» EXTRACTED ENTRIES:

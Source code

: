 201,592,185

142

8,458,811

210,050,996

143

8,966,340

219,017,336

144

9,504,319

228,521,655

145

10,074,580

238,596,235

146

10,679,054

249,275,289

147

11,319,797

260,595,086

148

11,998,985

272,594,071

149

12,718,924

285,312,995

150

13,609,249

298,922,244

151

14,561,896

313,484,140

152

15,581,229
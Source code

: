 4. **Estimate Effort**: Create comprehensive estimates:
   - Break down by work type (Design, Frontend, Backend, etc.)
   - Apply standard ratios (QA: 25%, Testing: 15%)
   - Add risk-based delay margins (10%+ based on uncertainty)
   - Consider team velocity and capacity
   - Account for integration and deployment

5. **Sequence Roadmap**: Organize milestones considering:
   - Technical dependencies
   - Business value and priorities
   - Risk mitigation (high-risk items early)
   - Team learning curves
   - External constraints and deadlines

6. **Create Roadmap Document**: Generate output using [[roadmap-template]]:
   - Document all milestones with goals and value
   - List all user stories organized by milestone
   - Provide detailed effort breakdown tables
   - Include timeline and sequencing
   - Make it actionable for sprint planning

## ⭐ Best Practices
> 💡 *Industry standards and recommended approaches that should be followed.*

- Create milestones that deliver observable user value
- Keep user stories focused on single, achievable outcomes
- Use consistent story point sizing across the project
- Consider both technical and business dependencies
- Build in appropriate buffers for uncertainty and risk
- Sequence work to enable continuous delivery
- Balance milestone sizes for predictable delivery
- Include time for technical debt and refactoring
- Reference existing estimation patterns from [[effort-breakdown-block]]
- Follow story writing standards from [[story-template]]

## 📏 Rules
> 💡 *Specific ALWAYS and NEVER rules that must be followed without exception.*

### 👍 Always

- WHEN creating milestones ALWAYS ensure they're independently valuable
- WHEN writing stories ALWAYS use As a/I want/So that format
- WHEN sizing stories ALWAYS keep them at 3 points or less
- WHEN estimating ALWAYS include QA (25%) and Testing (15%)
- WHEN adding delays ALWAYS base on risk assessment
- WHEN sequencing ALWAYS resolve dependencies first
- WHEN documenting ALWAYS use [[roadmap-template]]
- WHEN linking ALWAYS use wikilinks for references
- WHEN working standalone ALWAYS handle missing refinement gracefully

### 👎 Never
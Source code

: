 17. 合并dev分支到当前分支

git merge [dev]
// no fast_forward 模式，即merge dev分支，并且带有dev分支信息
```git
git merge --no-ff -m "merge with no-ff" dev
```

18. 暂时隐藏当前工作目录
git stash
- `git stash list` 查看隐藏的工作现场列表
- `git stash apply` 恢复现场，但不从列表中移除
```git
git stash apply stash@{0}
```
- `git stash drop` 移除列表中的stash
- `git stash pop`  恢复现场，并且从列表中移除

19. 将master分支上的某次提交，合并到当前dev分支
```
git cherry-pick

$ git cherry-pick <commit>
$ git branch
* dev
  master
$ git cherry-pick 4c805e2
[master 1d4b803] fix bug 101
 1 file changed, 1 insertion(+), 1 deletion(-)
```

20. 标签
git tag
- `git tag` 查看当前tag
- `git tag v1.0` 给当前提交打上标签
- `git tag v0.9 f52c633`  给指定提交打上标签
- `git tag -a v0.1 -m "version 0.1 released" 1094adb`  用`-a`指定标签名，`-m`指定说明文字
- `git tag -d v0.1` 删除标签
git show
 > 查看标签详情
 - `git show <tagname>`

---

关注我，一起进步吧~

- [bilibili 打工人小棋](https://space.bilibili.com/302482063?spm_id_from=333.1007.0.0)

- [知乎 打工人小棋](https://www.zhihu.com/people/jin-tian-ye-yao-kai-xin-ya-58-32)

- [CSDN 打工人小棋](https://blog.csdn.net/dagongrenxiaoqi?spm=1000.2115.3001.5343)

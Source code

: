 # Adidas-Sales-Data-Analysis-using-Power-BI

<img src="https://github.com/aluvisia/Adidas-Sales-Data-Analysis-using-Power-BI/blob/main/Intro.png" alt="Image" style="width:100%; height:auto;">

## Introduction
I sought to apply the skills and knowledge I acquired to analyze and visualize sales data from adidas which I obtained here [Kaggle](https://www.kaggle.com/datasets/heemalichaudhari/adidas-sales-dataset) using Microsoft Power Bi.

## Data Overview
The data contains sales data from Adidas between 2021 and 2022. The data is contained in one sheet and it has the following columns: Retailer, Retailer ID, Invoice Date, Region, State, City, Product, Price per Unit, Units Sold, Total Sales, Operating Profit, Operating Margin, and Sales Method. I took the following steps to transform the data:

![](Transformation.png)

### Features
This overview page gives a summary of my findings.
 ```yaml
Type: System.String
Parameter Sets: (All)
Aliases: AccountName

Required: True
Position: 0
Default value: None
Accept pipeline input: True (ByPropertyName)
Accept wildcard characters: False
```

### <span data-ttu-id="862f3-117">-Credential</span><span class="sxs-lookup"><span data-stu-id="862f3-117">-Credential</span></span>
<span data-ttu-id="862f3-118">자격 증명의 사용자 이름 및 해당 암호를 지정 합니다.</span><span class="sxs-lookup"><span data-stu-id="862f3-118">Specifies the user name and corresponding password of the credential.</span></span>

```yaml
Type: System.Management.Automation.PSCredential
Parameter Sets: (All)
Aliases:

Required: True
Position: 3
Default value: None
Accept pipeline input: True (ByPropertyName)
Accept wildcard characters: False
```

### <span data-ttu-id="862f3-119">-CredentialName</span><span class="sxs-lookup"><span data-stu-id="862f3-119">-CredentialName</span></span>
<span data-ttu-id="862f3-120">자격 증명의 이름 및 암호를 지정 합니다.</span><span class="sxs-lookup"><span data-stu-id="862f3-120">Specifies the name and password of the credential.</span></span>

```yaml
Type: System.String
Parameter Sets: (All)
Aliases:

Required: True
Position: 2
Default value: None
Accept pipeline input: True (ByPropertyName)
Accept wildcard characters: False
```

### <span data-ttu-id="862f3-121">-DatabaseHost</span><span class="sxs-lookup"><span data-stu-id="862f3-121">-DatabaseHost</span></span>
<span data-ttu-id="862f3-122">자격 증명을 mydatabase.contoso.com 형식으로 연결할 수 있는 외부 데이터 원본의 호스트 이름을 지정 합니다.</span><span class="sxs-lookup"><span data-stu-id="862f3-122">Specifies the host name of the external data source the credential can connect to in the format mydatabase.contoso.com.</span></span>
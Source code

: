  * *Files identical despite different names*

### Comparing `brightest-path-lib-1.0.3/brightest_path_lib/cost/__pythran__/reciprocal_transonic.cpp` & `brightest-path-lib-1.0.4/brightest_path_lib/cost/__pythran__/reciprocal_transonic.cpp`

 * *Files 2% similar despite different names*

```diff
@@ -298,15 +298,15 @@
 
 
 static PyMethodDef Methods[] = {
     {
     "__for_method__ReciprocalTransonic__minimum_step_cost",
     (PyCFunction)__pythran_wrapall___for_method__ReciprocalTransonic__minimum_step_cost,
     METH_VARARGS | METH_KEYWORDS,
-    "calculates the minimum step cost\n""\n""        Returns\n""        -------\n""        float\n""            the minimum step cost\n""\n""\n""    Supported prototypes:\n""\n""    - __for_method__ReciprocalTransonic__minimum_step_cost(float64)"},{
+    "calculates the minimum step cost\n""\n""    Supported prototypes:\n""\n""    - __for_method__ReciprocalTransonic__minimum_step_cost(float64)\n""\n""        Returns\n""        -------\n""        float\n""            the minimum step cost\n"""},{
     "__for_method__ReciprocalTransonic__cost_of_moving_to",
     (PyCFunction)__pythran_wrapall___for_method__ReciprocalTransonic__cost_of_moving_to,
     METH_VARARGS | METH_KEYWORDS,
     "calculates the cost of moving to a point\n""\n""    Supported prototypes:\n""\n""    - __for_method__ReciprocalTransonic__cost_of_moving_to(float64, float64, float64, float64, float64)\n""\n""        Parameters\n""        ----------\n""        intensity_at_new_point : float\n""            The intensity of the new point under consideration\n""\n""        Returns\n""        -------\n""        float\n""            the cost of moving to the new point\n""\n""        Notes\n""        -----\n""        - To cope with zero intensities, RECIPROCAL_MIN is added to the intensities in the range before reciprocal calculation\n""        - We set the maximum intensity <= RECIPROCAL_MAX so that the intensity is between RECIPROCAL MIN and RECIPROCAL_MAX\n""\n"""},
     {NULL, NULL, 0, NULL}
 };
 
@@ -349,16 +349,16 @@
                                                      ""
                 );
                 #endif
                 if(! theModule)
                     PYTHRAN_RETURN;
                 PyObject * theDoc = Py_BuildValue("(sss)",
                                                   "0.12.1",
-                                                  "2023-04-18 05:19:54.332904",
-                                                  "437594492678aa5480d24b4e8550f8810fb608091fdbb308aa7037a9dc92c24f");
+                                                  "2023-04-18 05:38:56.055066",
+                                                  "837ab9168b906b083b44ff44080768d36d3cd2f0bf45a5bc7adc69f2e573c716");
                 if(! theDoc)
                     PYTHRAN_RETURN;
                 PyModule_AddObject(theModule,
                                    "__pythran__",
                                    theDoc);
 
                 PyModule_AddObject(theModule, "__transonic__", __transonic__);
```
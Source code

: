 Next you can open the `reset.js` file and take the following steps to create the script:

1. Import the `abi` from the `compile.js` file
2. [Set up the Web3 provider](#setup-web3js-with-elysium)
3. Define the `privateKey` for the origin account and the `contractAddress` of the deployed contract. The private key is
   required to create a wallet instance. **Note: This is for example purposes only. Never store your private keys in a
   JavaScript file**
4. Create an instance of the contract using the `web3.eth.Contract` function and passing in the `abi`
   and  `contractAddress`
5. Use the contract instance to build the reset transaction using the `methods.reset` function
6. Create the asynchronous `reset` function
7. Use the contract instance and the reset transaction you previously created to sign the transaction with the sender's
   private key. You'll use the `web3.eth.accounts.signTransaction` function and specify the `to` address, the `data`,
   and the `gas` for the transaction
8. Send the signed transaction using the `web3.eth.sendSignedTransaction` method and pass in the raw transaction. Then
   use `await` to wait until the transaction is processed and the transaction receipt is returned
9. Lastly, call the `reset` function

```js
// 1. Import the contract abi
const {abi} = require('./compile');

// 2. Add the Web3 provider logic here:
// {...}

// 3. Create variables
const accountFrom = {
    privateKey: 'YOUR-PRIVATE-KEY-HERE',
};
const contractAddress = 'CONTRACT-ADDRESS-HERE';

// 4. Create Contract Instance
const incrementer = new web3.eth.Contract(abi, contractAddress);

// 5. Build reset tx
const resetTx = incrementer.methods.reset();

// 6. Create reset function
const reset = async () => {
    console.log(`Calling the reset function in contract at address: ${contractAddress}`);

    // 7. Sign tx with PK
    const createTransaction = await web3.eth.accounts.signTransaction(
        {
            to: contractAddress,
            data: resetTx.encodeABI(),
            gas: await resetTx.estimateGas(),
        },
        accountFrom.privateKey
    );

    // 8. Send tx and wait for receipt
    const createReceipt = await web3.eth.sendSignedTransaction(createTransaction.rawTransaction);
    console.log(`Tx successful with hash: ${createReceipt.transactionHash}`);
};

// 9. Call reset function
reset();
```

» WORK TASK: Report how many lines of the entries above contain the word "between", giving the number by itself.

» ANSWER BOX: 2